(Beginning of Data shown)

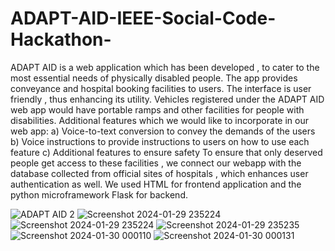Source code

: # ADAPT-AID-IEEE-Social-Code-Hackathon-
ADAPT AID is a web application which has been developed , to cater to the most essential needs of physically disabled people.
The app provides conveyance and hospital booking facilities to users. The interface is user friendly , thus enhancing its utility.
Vehicles registered under the ADAPT AID web app would have portable ramps and other facilities for people with disabilities.
Additional features which we would like to incorporate in our web app:
a) Voice-to-text conversion to convey the demands of the users
b) Voice instructions to provide instructions to users on how to use each feature
c) Additional features to ensure safety 
To ensure that only deserved  people get access to these facilities , we connect our webapp with the database collected from official sites of hospitals , which enhances user authentication as well.
We  used HTML for frontend application and the python microframework Flask for backend.

![ADAPT AID 2](https://github.com/Sarah161004/ADAPT-AID-IEEE-Social-Code-Hackathon-/assets/157943798/9b48d2c7-30b4-4b02-9615-3f1d61a78ab5)
![Screenshot 2024-01-29 235224](https://github.com/Sarah161004/ADAPT-AID-IEEE-Social-Code-Hackathon-/assets/157943798/28a4fbf0-f5f3-40de-abbd-d2b6a4150282)
![Screenshot 2024-01-29 235224](https://github.com/Sarah161004/ADAPT-AID-IEEE-Social-Code-Hackathon-/assets/157943798/b1eb51f4-aa7a-4440-a83e-db1a5d042d47)
![Screenshot 2024-01-29 235235](https://github.com/Sarah161004/ADAPT-AID-IEEE-Social-Code-Hackathon-/assets/157943798/6157efbd-09d9-414a-8067-39b48f099ad9)
![Screenshot 2024-01-30 000110](https://github.com/Sarah161004/ADAPT-AID-IEEE-Social-Code-Hackathon-/assets/157943798/36bf5a8e-3953-496d-bb66-9cdb95a993ba)
![Screenshot 2024-01-30 000131](https://github.com/Sarah161004/ADAPT-AID-IEEE-Social-Code-Hackathon-/assets/157943798/0632a6a6-cc90-4afb-93dc-96874c310842)
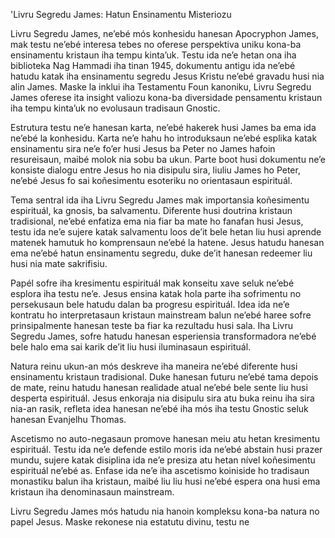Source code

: 'Livru Segredu James: Hatun Ensinamentu Misteriozu

Livru Segredu James, ne’ebé mós konhesidu hanesan Apocryphon James, mak testu ne’ebé interesa tebes no oferese perspektiva uniku kona-ba ensinamentu kristaun iha tempu kinta’uk. Testu ida ne’e hetan ona iha biblioteka Nag Hammadi iha tinan 1945, dokumentu antigu ida ne’ebé hatudu katak iha ensinamentu segredu Jesus Kristu ne’ebé gravadu husi nia alin James. Maske la inklui iha Testamentu Foun kanoniku, Livru Segredu James oferese ita insight valiozu kona-ba diversidade pensamentu kristaun iha tempu kinta’uk no evolusaun tradisaun Gnostic.

Estrutura testu ne’e hanesan karta, ne’ebé hakerek husi James ba ema ida ne’ebé la konhesidu. Karta ne’e hahu ho introduksaun ne’ebé esplika katak ensinamentu sira ne’e fo’er husi Jesus ba Peter no James hafoin resureisaun, maibé molok nia sobu ba ukun. Parte boot husi dokumentu ne’e konsiste dialogu entre Jesus ho nia disipulu sira, liuliu James ho Peter, ne’ebé Jesus fo sai koñesimentu esoteriku no orientasaun espirituál.

Tema sentral ida iha Livru Segredu James mak importansia koñesimentu espirituál, ka gnosis, ba salvamentu. Diferente husi doutrina kristaun tradisional, ne’ebé enfatiza ema nia fiar ba mate ho fanafan husi Jesus, testu ida ne’e sujere katak salvamentu loos de’it bele hetan liu husi aprende matenek hamutuk ho komprensaun ne’ebé la hatene. Jesus hatudu hanesan ema ne’ebé hatun ensinamentu segredu, duke de’it hanesan redeemer liu husi nia mate sakrifisiu.

Papél sofre iha kresimentu espirituál mak konseitu xave seluk ne’ebé esplora iha testu ne’e. Jesus ensina katak hola parte iha sofrimentu no persekusaun bele hatudu dalan ba progresu espirituál. Idea ida ne’e kontratu ho interpretasaun kristaun mainstream balun ne’ebé haree sofre prinsipalmente hanesan teste ba fiar ka rezultadu husi sala. Iha Livru Segredu James, sofre hatudu hanesan esperiensia transformadora ne’ebé bele halo ema sai karik de’it liu husi iluminasaun espirituál.

Natura reinu ukun-an mós deskreve iha maneira ne’ebé diferente husi ensinamentu kristaun tradisional. Duke hanesan futuru ne’ebé tama depois de mate, reinu hatudu hanesan realidade atual ne’ebé bele sente liu husi desperta espirituál. Jesus enkoraja nia disipulu sira atu buka reinu iha sira nia-an rasik, refleta idea hanesan ne’ebé iha mós iha testu Gnostic seluk hanesan Evanjelhu Thomas.

Ascetismo no auto-negasaun promove hanesan meiu atu hetan kresimentu espirituál. Testu ida ne’e defende estilo moris ida ne’ebé abstain husi prazer mundu, sujere katak disiplina ida ne’e presiza atu hetan nível koñesimentu espirituál ne’ebé as. Enfase ida ne’e iha ascetismo koiniside ho tradisaun monastiku balun iha kristaun, maibé liu liu husi ne’ebé espera ona husi ema kristaun iha denominasaun mainstream.

Livru Segredu James mós hatudu nia hanoin kompleksu kona-ba natura no papel Jesus. Maske rekonese nia estatutu divinu, testu ne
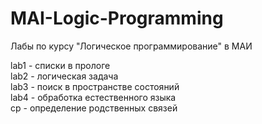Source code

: # MAI-Logic-Programming
Лабы по курсу "Логическое программирование" в МАИ

lab1 - списки в прологе  
lab2 - логическая задача  
lab3 - поиск в пространстве состояний  
lab4 - обработка естественного языка  
cp - определение родственных связей
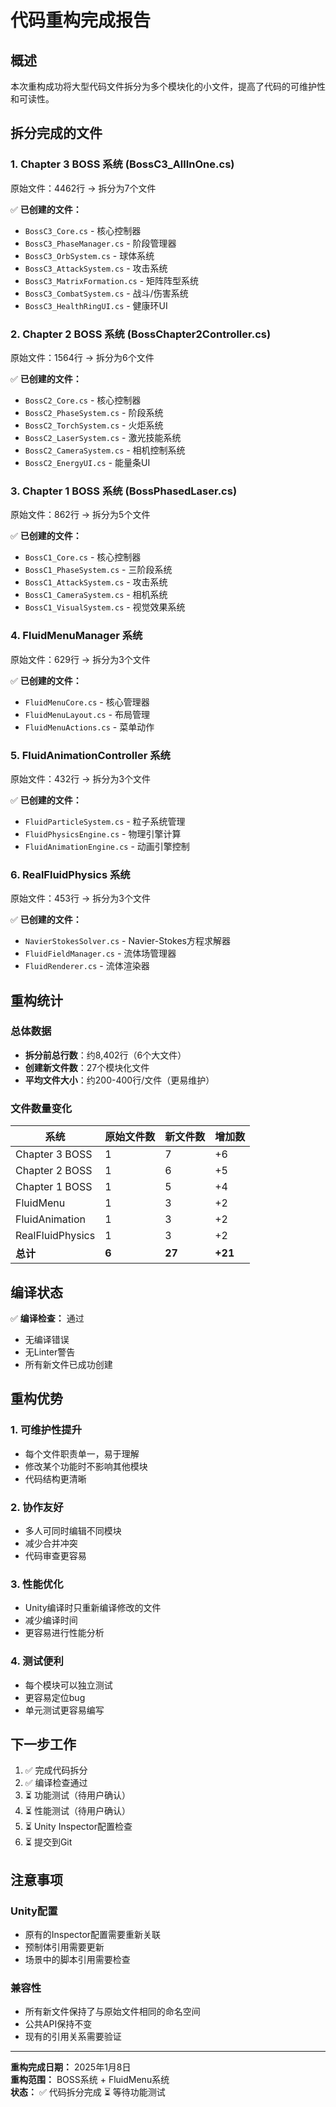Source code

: # 代码重构完成报告

## 概述
本次重构成功将大型代码文件拆分为多个模块化的小文件，提高了代码的可维护性和可读性。

## 拆分完成的文件

### 1. Chapter 3 BOSS 系统 (BossC3_AllInOne.cs)
原始文件：4462行 → 拆分为7个文件

✅ **已创建的文件：**
- `BossC3_Core.cs` - 核心控制器
- `BossC3_PhaseManager.cs` - 阶段管理器
- `BossC3_OrbSystem.cs` - 球体系统
- `BossC3_AttackSystem.cs` - 攻击系统
- `BossC3_MatrixFormation.cs` - 矩阵阵型系统
- `BossC3_CombatSystem.cs` - 战斗/伤害系统
- `BossC3_HealthRingUI.cs` - 健康环UI

### 2. Chapter 2 BOSS 系统 (BossChapter2Controller.cs)
原始文件：1564行 → 拆分为6个文件

✅ **已创建的文件：**
- `BossC2_Core.cs` - 核心控制器
- `BossC2_PhaseSystem.cs` - 阶段系统
- `BossC2_TorchSystem.cs` - 火炬系统
- `BossC2_LaserSystem.cs` - 激光技能系统
- `BossC2_CameraSystem.cs` - 相机控制系统
- `BossC2_EnergyUI.cs` - 能量条UI

### 3. Chapter 1 BOSS 系统 (BossPhasedLaser.cs)
原始文件：862行 → 拆分为5个文件

✅ **已创建的文件：**
- `BossC1_Core.cs` - 核心控制器
- `BossC1_PhaseSystem.cs` - 三阶段系统
- `BossC1_AttackSystem.cs` - 攻击系统
- `BossC1_CameraSystem.cs` - 相机系统
- `BossC1_VisualSystem.cs` - 视觉效果系统

### 4. FluidMenuManager 系统
原始文件：629行 → 拆分为3个文件

✅ **已创建的文件：**
- `FluidMenuCore.cs` - 核心管理器
- `FluidMenuLayout.cs` - 布局管理
- `FluidMenuActions.cs` - 菜单动作

### 5. FluidAnimationController 系统
原始文件：432行 → 拆分为3个文件

✅ **已创建的文件：**
- `FluidParticleSystem.cs` - 粒子系统管理
- `FluidPhysicsEngine.cs` - 物理引擎计算
- `FluidAnimationEngine.cs` - 动画引擎控制

### 6. RealFluidPhysics 系统
原始文件：453行 → 拆分为3个文件

✅ **已创建的文件：**
- `NavierStokesSolver.cs` - Navier-Stokes方程求解器
- `FluidFieldManager.cs` - 流体场管理器
- `FluidRenderer.cs` - 流体渲染器

## 重构统计

### 总体数据
- **拆分前总行数**：约8,402行（6个大文件）
- **创建新文件数**：27个模块化文件
- **平均文件大小**：约200-400行/文件（更易维护）

### 文件数量变化
| 系统 | 原始文件数 | 新文件数 | 增加数 |
|------|----------|----------|--------|
| Chapter 3 BOSS | 1 | 7 | +6 |
| Chapter 2 BOSS | 1 | 6 | +5 |
| Chapter 1 BOSS | 1 | 5 | +4 |
| FluidMenu | 1 | 3 | +2 |
| FluidAnimation | 1 | 3 | +2 |
| RealFluidPhysics | 1 | 3 | +2 |
| **总计** | **6** | **27** | **+21** |

## 编译状态

✅ **编译检查：** 通过
- 无编译错误
- 无Linter警告
- 所有新文件已成功创建

## 重构优势

### 1. 可维护性提升
- 每个文件职责单一，易于理解
- 修改某个功能时不影响其他模块
- 代码结构更清晰

### 2. 协作友好
- 多人可同时编辑不同模块
- 减少合并冲突
- 代码审查更容易

### 3. 性能优化
- Unity编译时只重新编译修改的文件
- 减少编译时间
- 更容易进行性能分析

### 4. 测试便利
- 每个模块可以独立测试
- 更容易定位bug
- 单元测试更容易编写

## 下一步工作

1. ✅ 完成代码拆分
2. ✅ 编译检查通过
3. ⏳ 功能测试（待用户确认）
4. ⏳ 性能测试（待用户确认）
5. ⏳ Unity Inspector配置检查
6. ⏳ 提交到Git

## 注意事项

### Unity配置
- 原有的Inspector配置需要重新关联
- 预制体引用需要更新
- 场景中的脚本引用需要检查

### 兼容性
- 所有新文件保持了与原始文件相同的命名空间
- 公共API保持不变
- 现有的引用关系需要验证

---

**重构完成日期：** 2025年1月8日  
**重构范围：** BOSS系统 + FluidMenu系统  
**状态：** ✅ 代码拆分完成 ⏳ 等待功能测试
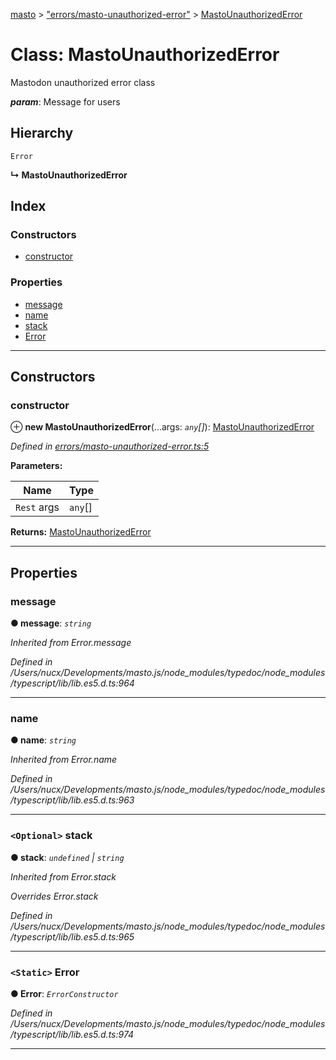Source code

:[masto](../README.md) > ["errors/masto-unauthorized-error"](../modules/_errors_masto_unauthorized_error_.md) > [MastoUnauthorizedError](../classes/_errors_masto_unauthorized_error_.mastounauthorizederror.md)

# Class: MastoUnauthorizedError

Mastodon unauthorized error class

*__param__*: Message for users

## Hierarchy

 `Error`

**↳ MastoUnauthorizedError**

## Index

### Constructors

* [constructor](_errors_masto_unauthorized_error_.mastounauthorizederror.md#constructor)

### Properties

* [message](_errors_masto_unauthorized_error_.mastounauthorizederror.md#message)
* [name](_errors_masto_unauthorized_error_.mastounauthorizederror.md#name)
* [stack](_errors_masto_unauthorized_error_.mastounauthorizederror.md#stack)
* [Error](_errors_masto_unauthorized_error_.mastounauthorizederror.md#error)

---

## Constructors

<a id="constructor"></a>

###  constructor

⊕ **new MastoUnauthorizedError**(...args: *`any`[]*): [MastoUnauthorizedError](_errors_masto_unauthorized_error_.mastounauthorizederror.md)

*Defined in [errors/masto-unauthorized-error.ts:5](https://github.com/neet/masto.js/blob/b4e0b0f/src/errors/masto-unauthorized-error.ts#L5)*

**Parameters:**

| Name | Type |
| ------ | ------ |
| `Rest` args | `any`[] |

**Returns:** [MastoUnauthorizedError](_errors_masto_unauthorized_error_.mastounauthorizederror.md)

___

## Properties

<a id="message"></a>

###  message

**● message**: *`string`*

*Inherited from Error.message*

*Defined in /Users/nucx/Developments/masto.js/node_modules/typedoc/node_modules/typescript/lib/lib.es5.d.ts:964*

___
<a id="name"></a>

###  name

**● name**: *`string`*

*Inherited from Error.name*

*Defined in /Users/nucx/Developments/masto.js/node_modules/typedoc/node_modules/typescript/lib/lib.es5.d.ts:963*

___
<a id="stack"></a>

### `<Optional>` stack

**● stack**: *`undefined` \| `string`*

*Inherited from Error.stack*

*Overrides Error.stack*

*Defined in /Users/nucx/Developments/masto.js/node_modules/typedoc/node_modules/typescript/lib/lib.es5.d.ts:965*

___
<a id="error"></a>

### `<Static>` Error

**● Error**: *`ErrorConstructor`*

*Defined in /Users/nucx/Developments/masto.js/node_modules/typedoc/node_modules/typescript/lib/lib.es5.d.ts:974*

___

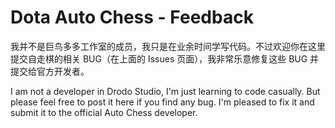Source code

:# Dota Auto Chess - Feedback

我并不是巨鸟多多工作室的成员，我只是在业余时间学写代码。不过欢迎你在这里提交自走棋的相关 BUG（在上面的 Issues 页面），我非常乐意修复这些 BUG 并提交给官方开发者。

I am not a developer in Drodo Studio,  I'm just learning to code casually. But please feel free to post it here if you find any bug. I'm pleased to fix it and submit it to the official Auto Chess developer.
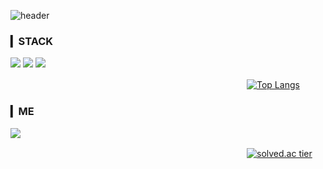 ![header](https://capsule-render.vercel.app/api?type=waving&color=auto&height=150&section=header&text=김승후's%20Github&fontSize=40)
### ▎STACK
<a href="https://github.com/shockim3710" target="_blank"><img src="https://img.shields.io/badge/Python-3776AB?style=flat-square&logo=Python&logoColor=white"/></a>
<a href="https://github.com/shockim3710" target="_blank"><img src="https://img.shields.io/badge/Java-007396?style=flat-square&logo=Java&logoColor=white"/></a>
<a href="https://github.com/shockim3710" target="_blank"><img src="https://img.shields.io/badge/HTML5-E34F26?style=flat-square&logo=HTML5&logoColor=white"/></a>

　　　　　　　　　　　　　　　　　　　　　　　　　　　[![Top Langs](https://github-readme-stats.vercel.app/api/top-langs/?username=shockim3710&layout=compact&theme=default)](https://github.com/shockim3710)

### ▎ME
<a href="mailto:shockim3710@gmail.com" target="_blank"><img src="https://img.shields.io/badge/Gmail-EA4335?style=flat-square&logo=Gmail&logoColor=white"/></a>

　　　　　　　　　　　　　　　　　　　　　　　　　　　[![solved.ac tier](http://mazassumnida.wtf/api/v2/generate_badge?boj=shockim3710)](https://solved.ac/shockim3710)


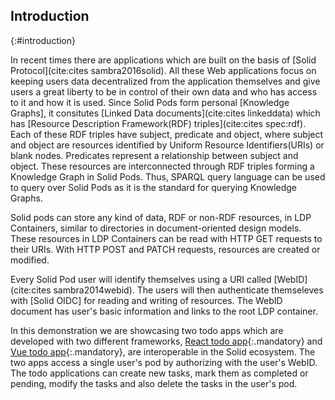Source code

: ## Introduction
{:#introduction}

In recent times there are applications which are built on the basis of [Solid Protocol](cite:cites sambra2016solid). All these Web applications focus on keeping users data decentralized from the application themselves and give users a great liberty to be in control of their own data and who has access to it and how it is used. Since Solid Pods form personal [Knowledge Graphs], it consitutes [Linked Data documents](cite:cites linkeddata) which has [Resource Description Framework(RDF) triples](cite:cites spec:rdf). Each of these RDF triples have subject, predicate and object, where subject and object are resources identified by Uniform Resource Identifiers(URIs) or blank nodes. Predicates represent a relationship between subject and object. These resources are interconnected through RDF triples forming a Knowledge Graph in Solid Pods. Thus, SPARQL query language can be used to query over Solid Pods as it is the standard for querying Knowledge Graphs.

Solid pods can store any kind of data, RDF or non-RDF resources, in LDP Containers, similar to directories in document-oriented design models. These resources in LDP Containers can be read with HTTP GET requests to their URIs. With HTTP POST and PATCH requests, resources are created or modified. 

Every Solid Pod user will identify themselves using a URI called [WebID](cite:cites sambra2014webid). The users will then authenticate themseleves with [Solid OIDC] for reading and writing of resources. The WebID document has user's basic information and links to the root LDP container.  


In this demonstration we are showcasing two todo apps which are developed with two different frameworks, [React todo app](https://solidlabresearch.github.io/solid-todo-app-react/){:.mandatory} and [Vue todo app](https://solidlabresearch.github.io/solid-todo-app-vue/){:.mandatory}, are interoperable in the Solid ecosystem. The two apps access a single user's pod by authorizing with the user's WebID. The todo applications can create new tasks, mark them as completed or pending, modify the tasks and also delete the tasks in the user's pod.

(End of Data shown)

> **What is required**
Give the number of lines in the data above that include the word "攻击系统", with no other words.

> **Result of the task**
2